── RECORDS PROVIDED ──
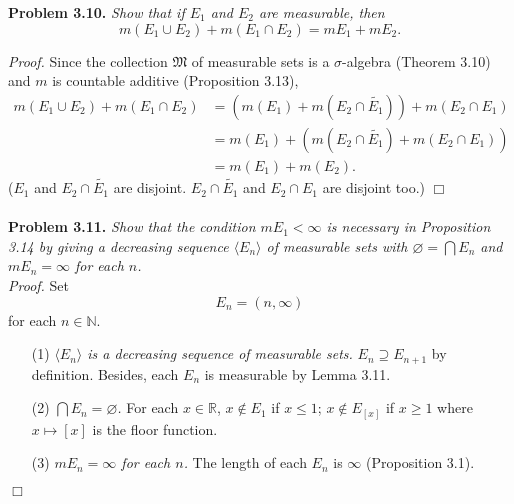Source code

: \documentclass{article}
\begin{document}



\textbf{Problem 3.10.}
\emph{Show that if $E_1$ and $E_2$ are measurable, then
$$m(E_1 \cup E_2) + m(E_1 \cap E_2) = mE_1 + mE_2.$$}



\emph{Proof.}
Since the collection $\mathfrak{M}$ of measurable sets is a $\sigma$-algebra
(Theorem 3.10) and $m$ is countable additive (Proposition 3.13),
\begin{align*}
  m(E_1 \cup E_2) + m(E_1 \cap E_2)
  & = \left( m(E_1) + m(E_2 \cap \widetilde{E_1}) \right) + m(E_2 \cap E_1) \\
  & = m(E_1) + \left( m(E_2 \cap \widetilde{E_1}) + m(E_2 \cap E_1) \right) \\
  & = m(E_1) + m(E_2).
\end{align*}
($E_1$ and $E_2 \cap \widetilde{E_1}$ are disjoint.
$E_2 \cap \widetilde{E_1}$ and $E_2 \cap E_1$ are disjoint too.)
$\Box$ \\\\






\textbf{Problem 3.11.}
\emph{Show that the condition $mE_1 < \infty$ is necessary in Proposition 3.14 by
giving a decreasing sequence $\langle E_n \rangle$ of measurable sets with
$\varnothing = \bigcap E_n$ and $mE_n = \infty$ for each $n$.} \\



\emph{Proof.}
Set $$E_n = (n, \infty)$$ for each $n \in \mathbb{N}$.
\begin{enumerate}
\item[(1)]
  \emph{$\langle E_n \rangle$ is a decreasing sequence of measurable sets.}
  $E_n \supseteq E_{n+1}$ by definition.
  Besides, each $E_n$ is measurable by Lemma 3.11.

\item[(2)]
  \emph{$\bigcap E_n = \varnothing$.}
  For each $x \in \mathbb{R}$, $x \notin E_1$ if $x \leq 1$;
  $x \notin E_{[x]}$ if $x \geq 1$ where $x \mapsto [x]$ is the floor function.

\item[(3)]
  \emph{$mE_n = \infty$ for each $n$.}
  The length of each $E_n$ is $\infty$ (Proposition 3.1).
\end{enumerate}
$\Box$ \\\\
\end{document}
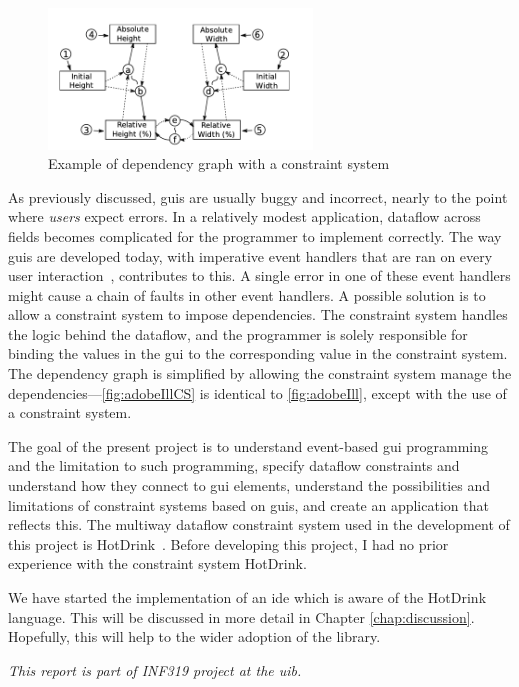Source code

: 
\begin{figure}
    \centering
    \includegraphics[width=7cm, frame]{figures/adobeIllCS.png}
    \caption{Example of dependency graph with a constraint system}
    \label{fig:adobeIllCS}
\end{figure}

As previously discussed, \gls{gui}s are usually buggy and incorrect, nearly to the point where \emph{users} expect errors. In a relatively modest application, dataflow across fields becomes complicated for the programmer to implement correctly. The way \gls{gui}s are developed today, with imperative event handlers that are ran on every user interaction~\cite{all2021multi}, contributes to this. A single error in one of these event handlers might cause a chain of faults in other event handlers. A possible solution is to allow a constraint system to impose dependencies. The constraint system handles the logic behind the dataflow, and the programmer is solely responsible for binding the values in the \gls{gui} to the corresponding value in the constraint system. The dependency graph is simplified by allowing the constraint system manage the dependencies---\autoref{fig:adobeIllCS} is identical to \autoref{fig:adobeIll}, except with the use of a constraint system.

The goal of the present project is to understand event-based \gls{gui} programming and the limitation to such programming, specify dataflow constraints and understand how they connect to \gls{gui} elements, understand the possibilities and limitations of constraint systems based on \gls{gui}s, and create an application that reflects this. The multiway dataflow constraint system used in the development of this project is HotDrink~\cite{HotDrink, HotDrink1}. Before developing this project, I had no prior experience with the constraint system HotDrink.

We have started the implementation of an \gls{ide} which is aware of the HotDrink language. This will be discussed in more detail in Chapter \ref{chap:discussion}. Hopefully, this will help to the wider adoption of the library.

\textit{This report is part of INF319 project at the \gls{uib}.}
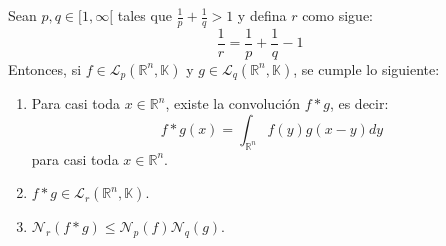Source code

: \documentclass[12pt]{report}
\theoremstyle{largebreak}
\newcommand{\N}[2]{\ensuremath{\mathcal{N}_{#1}\left(#2\right)}}
\begin{document}
    \begin{theor}
        Sean $p,q\in [1,\infty[$ tales que $\frac{1}{p}+\frac{1}{q}>1$ y defina $r$ como sigue:
        \begin{equation*}
            \frac{1}{r}=\frac{1}{p}+\frac{1}{q}-1
        \end{equation*}
        Entonces, si $f\in\mathcal{L}_p(\mathbb{R}^n,\mathbb{K})$ y $g\in\mathcal{L}_q(\mathbb{R}^n,\mathbb{K})$, se cumple lo siguiente:
        \begin{enumerate}
            \item Para casi toda $x\in\mathbb{R}^n$, existe la convolución $f*g$, es decir:
            \begin{equation*}
                f*g(x)=\int_{\mathbb{R}^n}f(y)g(x-y)dy
            \end{equation*}
            para casi toda $x\in\mathbb{R}^n$.
            \item $f*g\in\mathcal{L}_r(\mathbb{R}^n,\mathbb{K})$.
            \item $\N{r}{f*g}\leq \N{p}{f}\N{q}{g}$.
        \end{enumerate}
    \end{theor}
\end{document}

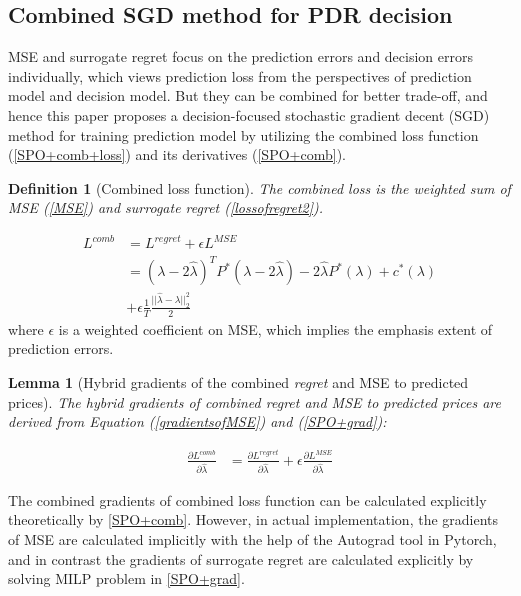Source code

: \documentclass[journal]{IEEEtran}
\newtheorem{definition}{Definition}
\newtheorem{lemma}{Lemma}
\begin{document}
\subsection{Combined SGD method for PDR decision}
MSE and surrogate regret focus on the prediction errors and decision errors individually, which views prediction loss from the perspectives of prediction model and decision model. But they can be combined for better trade-off, and hence this paper proposes a decision-focused stochastic gradient decent (SGD) method for training prediction model by utilizing the combined loss function (\ref{SPO+comb+loss}) and its derivatives (\ref{SPO+comb}).

\begin{definition}[Combined loss function]
  The combined loss is the weighted sum of MSE (\ref{MSE}) and surrogate \textit{regret} (\ref{lossofregret2}).
\end{definition}

\begin{equation}
  \label{SPO+comb+loss}
  \begin{aligned}
    L^{comb} &= L^{regret} +\epsilon L^{MSE} \\
    &= (\lambda - 2 \hat{\lambda})^T P^*(\lambda - 2 \hat{\lambda}) - 2 \hat{\lambda} P^*(\lambda) + c^*(\lambda) \\
    &+ \epsilon \frac{1}{T} \frac{||\hat{\lambda} - \lambda ||^2_2}{2}
  \end{aligned}
\end{equation}
where $\epsilon$ is a weighted coefficient on MSE, which implies the emphasis extent of prediction errors.

\begin{lemma}[Hybrid gradients of the combined \textit{regret} and MSE to predicted prices]
  The hybrid gradients of combined \textit{regret} and MSE to predicted prices are derived from Equation (\ref{gradientsofMSE}) and (\ref{SPO+grad}):
\end{lemma}

\begin{equation}
  \label{SPO+comb}
  \begin{aligned}
    \frac{\partial L^{comb}}{\partial \hat{\lambda}} & = \frac{\partial L^{regret}}{\partial \hat{\lambda}}+\epsilon \frac{\partial L^{MSE}}{\partial \hat{\lambda}}
  \end{aligned}
\end{equation}

The combined gradients of combined loss function can be calculated explicitly theoretically by \ref{SPO+comb}. However, in actual implementation, the gradients of MSE are calculated implicitly with the help of the Autograd tool \cite{Paszke2019} in Pytorch, and in contrast the gradients of surrogate regret are calculated explicitly by solving MILP problem in \ref{SPO+grad}. 
\end{document}
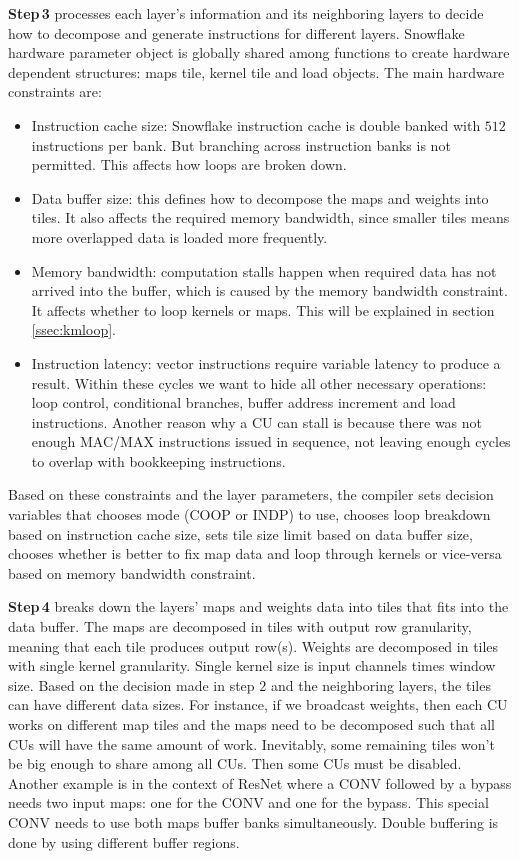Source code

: \documentclass{sig-alternate}
\begin{document}
\textbf{Step\,3} processes each layer's information and its neighboring layers to decide how to decompose and generate instructions for different layers. Snowflake hardware parameter object is globally shared among functions to create hardware dependent structures: maps tile, kernel tile and load objects. The main hardware constraints are: 
\begin{itemize}
\item Instruction cache size: Snowflake instruction cache is double banked with $512$ instructions per bank. But branching across instruction banks is not permitted. This affects how loops are broken down.

\item Data buffer size: this defines how to decompose the maps and weights into tiles. It also affects the required memory bandwidth, since smaller tiles means more overlapped data is loaded more frequently.

\item Memory bandwidth: computation stalls happen when required data has not arrived into the buffer, which is caused by the memory bandwidth constraint. It affects whether to loop kernels or maps. This will be explained in section \ref{ssec:kmloop}.

\item Instruction latency: vector instructions require variable latency to produce a result. Within these cycles we want to hide all other necessary operations: loop control, conditional branches, buffer address increment and load instructions. Another reason why a CU can stall is because there was not enough MAC/MAX instructions issued in sequence, not leaving enough cycles to overlap with bookkeeping instructions. 
\end{itemize}

Based on these constraints and the layer parameters, the compiler sets decision variables that chooses mode (COOP or INDP) to use, chooses loop breakdown based on instruction cache size, sets tile size limit based on data buffer size, chooses whether is better to fix map data and loop through kernels or vice-versa based on memory bandwidth constraint. 

\textbf{Step\,4} breaks down the layers' maps and weights data into tiles that fits into the data buffer. The maps are decomposed in tiles with output row granularity, meaning that each tile produces output row(s). Weights are decomposed in tiles with single kernel granularity. Single kernel size is input channels times window size. Based on the decision made in step $2$ and the neighboring layers, the tiles can have different data sizes. For instance, if we broadcast weights, then each CU works on different map tiles and the maps need to be decomposed such that all CUs will have the same amount of work. Inevitably, some remaining tiles won't be big enough to share among all CUs. Then some CUs must be disabled. Another example is in the context of ResNet where a CONV followed by a bypass needs two input maps: one for the CONV and one for the bypass. This special CONV needs to use both maps buffer banks simultaneously. Double buffering is done by using different buffer regions.
\end{document}
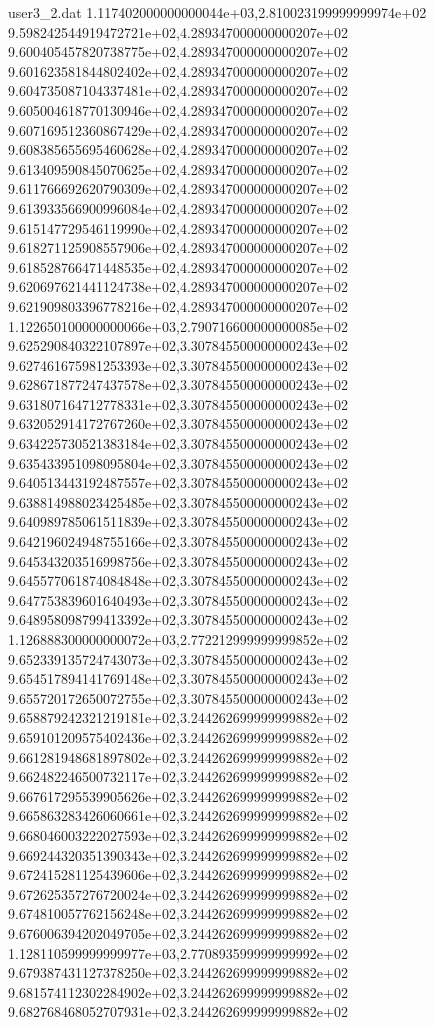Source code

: \begin{filecontents}{user3_2.dat}
1.117402000000000044e+03,2.810023199999999974e+02
9.598242544919472721e+02,4.289347000000000207e+02
9.600405457820738775e+02,4.289347000000000207e+02
9.601623581844802402e+02,4.289347000000000207e+02
9.604735087104337481e+02,4.289347000000000207e+02
9.605004618770130946e+02,4.289347000000000207e+02
9.607169512360867429e+02,4.289347000000000207e+02
9.608385655695460628e+02,4.289347000000000207e+02
9.613409590845070625e+02,4.289347000000000207e+02
9.611766692620790309e+02,4.289347000000000207e+02
9.613933566900996084e+02,4.289347000000000207e+02
9.615147729546119990e+02,4.289347000000000207e+02
9.618271125908557906e+02,4.289347000000000207e+02
9.618528766471448535e+02,4.289347000000000207e+02
9.620697621441124738e+02,4.289347000000000207e+02
9.621909803396778216e+02,4.289347000000000207e+02
1.122650100000000066e+03,2.790716600000000085e+02
9.625290840322107897e+02,3.307845500000000243e+02
9.627461675981253393e+02,3.307845500000000243e+02
9.628671877247437578e+02,3.307845500000000243e+02
9.631807164712778331e+02,3.307845500000000243e+02
9.632052914172767260e+02,3.307845500000000243e+02
9.634225730521383184e+02,3.307845500000000243e+02
9.635433951098095804e+02,3.307845500000000243e+02
9.640513443192487557e+02,3.307845500000000243e+02
9.638814988023425485e+02,3.307845500000000243e+02
9.640989785061511839e+02,3.307845500000000243e+02
9.642196024948755166e+02,3.307845500000000243e+02
9.645343203516998756e+02,3.307845500000000243e+02
9.645577061874084848e+02,3.307845500000000243e+02
9.647753839601640493e+02,3.307845500000000243e+02
9.648958098799413392e+02,3.307845500000000243e+02
1.126888300000000072e+03,2.772212999999999852e+02
9.652339135724743073e+02,3.307845500000000243e+02
9.654517894141769148e+02,3.307845500000000243e+02
9.655720172650072755e+02,3.307845500000000243e+02
9.658879242321219181e+02,3.244262699999999882e+02
9.659101209575402436e+02,3.244262699999999882e+02
9.661281948681897802e+02,3.244262699999999882e+02
9.662482246500732117e+02,3.244262699999999882e+02
9.667617295539905626e+02,3.244262699999999882e+02
9.665863283426060661e+02,3.244262699999999882e+02
9.668046003222027593e+02,3.244262699999999882e+02
9.669244320351390343e+02,3.244262699999999882e+02
9.672415281125439606e+02,3.244262699999999882e+02
9.672625357276720024e+02,3.244262699999999882e+02
9.674810057762156248e+02,3.244262699999999882e+02
9.676006394202049705e+02,3.244262699999999882e+02
1.128110599999999977e+03,2.770893599999999992e+02
9.679387431127378250e+02,3.244262699999999882e+02
9.681574112302284902e+02,3.244262699999999882e+02
9.682768468052707931e+02,3.244262699999999882e+02

\end{filecontents}
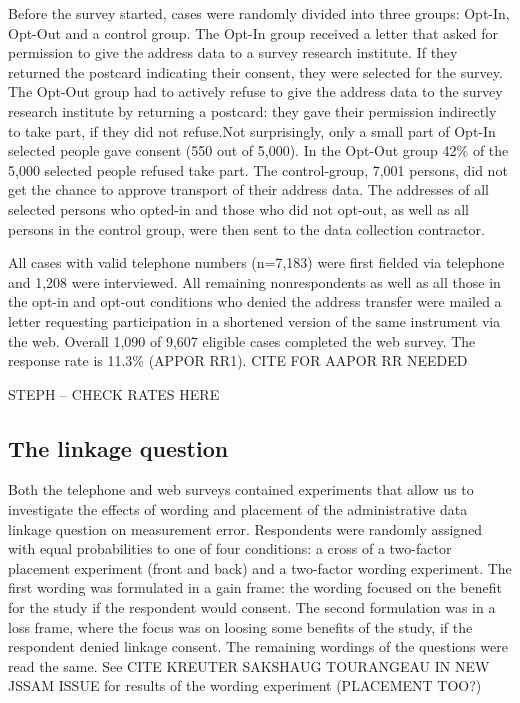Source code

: Before the survey started, cases were randomly divided into three groups: Opt-In, Opt-Out and a control group. The Opt-In group received a letter that asked for permission to give the address data to a survey research institute. If they returned the postcard indicating their consent, they were selected for the survey. The Opt-Out group had to actively refuse to give the address data to the survey research institute by returning a postcard: they gave their permission indirectly to take part, if they did not refuse.Not surprisingly, only a small part of Opt-In selected people gave consent (550 out of 5,000). In the Opt-Out group 42\% of the 5,000 selected people refused take part. The control-group, 7,001 persons, did not get the chance to approve transport of their address data. The addresses of all selected persons who opted-in and those who did not opt-out, as well as all persons in the control group, were then sent to the data collection contractor.

All cases with valid telephone numbers (n=7,183) were first fielded via telephone and 1,208 were interviewed. All remaining nonrespondents as well as all those in the opt-in and opt-out conditions who denied the address transfer were mailed a letter requesting participation in a shortened version of the same instrument via the web. Overall 1,090 of 9,607 eligible cases completed the web survey. The response rate is 11.3\% (APPOR RR1). CITE FOR AAPOR RR NEEDED

STEPH -- CHECK RATES HERE


\subsection{The linkage question}

Both the telephone and web surveys contained experiments that allow us to  investigate the effects of wording and placement of the administrative data linkage question on measurement error. Respondents were randomly assigned with equal probabilities to one of four conditions: a cross of a two-factor placement experiment (front and back) and a two-factor wording experiment. The first wording was formulated in a gain frame: the wording focused on the benefit for the study if the respondent would consent. The second formulation was in a loss frame, where the focus was on loosing some benefits of the study, if the respondent denied linkage consent. The remaining wordings of the questions were read the same. See CITE KREUTER SAKSHAUG TOURANGEAU IN NEW JSSAM ISSUE for results of the wording experiment (PLACEMENT TOO?)

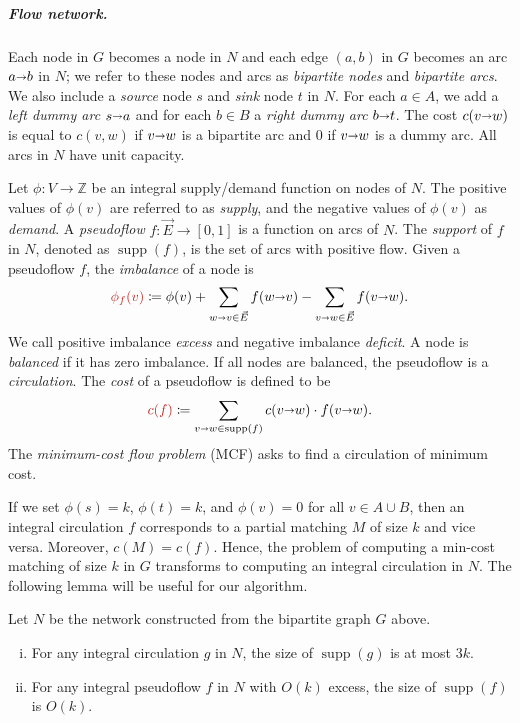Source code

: \documentclass[a4paper,UKenglish,nolineno]{socg-lipics-v2019}
\def\ints{\mathbb{Z}}
\def\Set#1{\left\{ #1 \right\}}
\def\fsupply{\phi}
\def\arcto{\mathord\shortrightarrow}
\def\arc#1#2{#1\arcto#2}
\def\cost{c}
\def\supp{\operatorname{supp}}
\def\EMPH#1{\textcolor{BrickRed}{{\emph{#1}}}}
\begin{document}
\subparagraph{Flow network.}
Each node in $G$ becomes a node in $N$ and each edge
$(a, b)$ in $G$ becomes an arc $\arc{a}{b}$ in $N$;
we refer to these nodes and arcs as \EMPH{bipartite nodes} and \EMPH{bipartite arcs}.
We also include a \EMPH{source} node $s$ and \EMPH{sink} node $t$ in $N$.
For each $a \in A$, we add a \EMPH{left dummy arc} $\arc{s}{a}$ and for each
$b \in B$ a \EMPH{right dummy arc} $\arc{b}{t}$.
The cost \EMPH{$c(\arc{v}{w})$}
is equal to $c(v, w)$ if
$\arc{v}{w}$ is a bipartite arc and $0$ if $\arc{v}{w}$ is a dummy arc.
All arcs in $N$ have unit capacity.

Let $\fsupply: V \to \ints$ be an integral supply/demand function on nodes of $N$.
The positive values of $\fsupply(v)$ are referred to as \EMPH{supply}, and the
negative values of $\fsupply(v)$ as \EMPH{demand}.
A \EMPH{pseudoflow} $f: \vec{E} \to [0, 1]$ is a function on arcs of $N$.
The \EMPH{support} of $f$ in $N$, denoted as \EMPH{$\supp(f)$}, is the set of arcs with positive flow.
Given a pseudoflow $f$, the \EMPH{imbalance} of a node is
\[
\EMPH{$\fsupply_f (v)$} \coloneqq \fsupply(v) + \sum_{\arc wv \in \vec{E}}{f(\arc wv)} - \sum_{\arc vw \in \vec{E}}{f(\arc vw)}.
\]
We call positive imbalance \EMPH{excess} and negative imbalance \EMPH{deficit}.
A node is \EMPH{balanced} if it has zero imbalance.
If all nodes are balanced, the pseudoflow is a \EMPH{circulation}.
The \EMPH{cost} of a pseudoflow is defined to be
\[
 \EMPH{$\cost(f)$} \coloneqq \sum_{\arc vw \in \supp(f)} c(\arc vw) \cdot f(\arc vw).
\]
The \EMPH{minimum-cost flow problem} (MCF) asks to find a circulation of minimum cost.

If we set $\fsupply(s) = k$, $\fsupply(t) = k$, and $\fsupply(v) = 0$ for all
$v \in A \cup B$, then an integral circulation $f$ corresponds to a partial
matching $M$ of size $k$ and vice versa.
Moreover, $\cost(M) = \cost(f)$.
%
Hence, the problem of computing a min-cost matching of size $k$ in $G$
transforms to computing an integral circulation in $N$.
The following lemma will be useful for our algorithm.

\begin{lemma}
\label{lemma:supp_size}
Let $N$ be the network constructed from the bipartite graph $G$ above.
\begin{enumerate}[(i)]
\item For any integral circulation $g$ in $N$, the size of $\supp(g)$ is at most $3k$.
\item For any integral pseudoflow $f$ in $N$ with $O(k)$ excess, the size of $\supp(f)$ is $O(k)$.
\end{enumerate}
\end{lemma}
\end{document}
───
• WORK ITEM
Give solely the number of lines in the data that contain the string "from".

• RESPONSE TO THE EXERCISE
3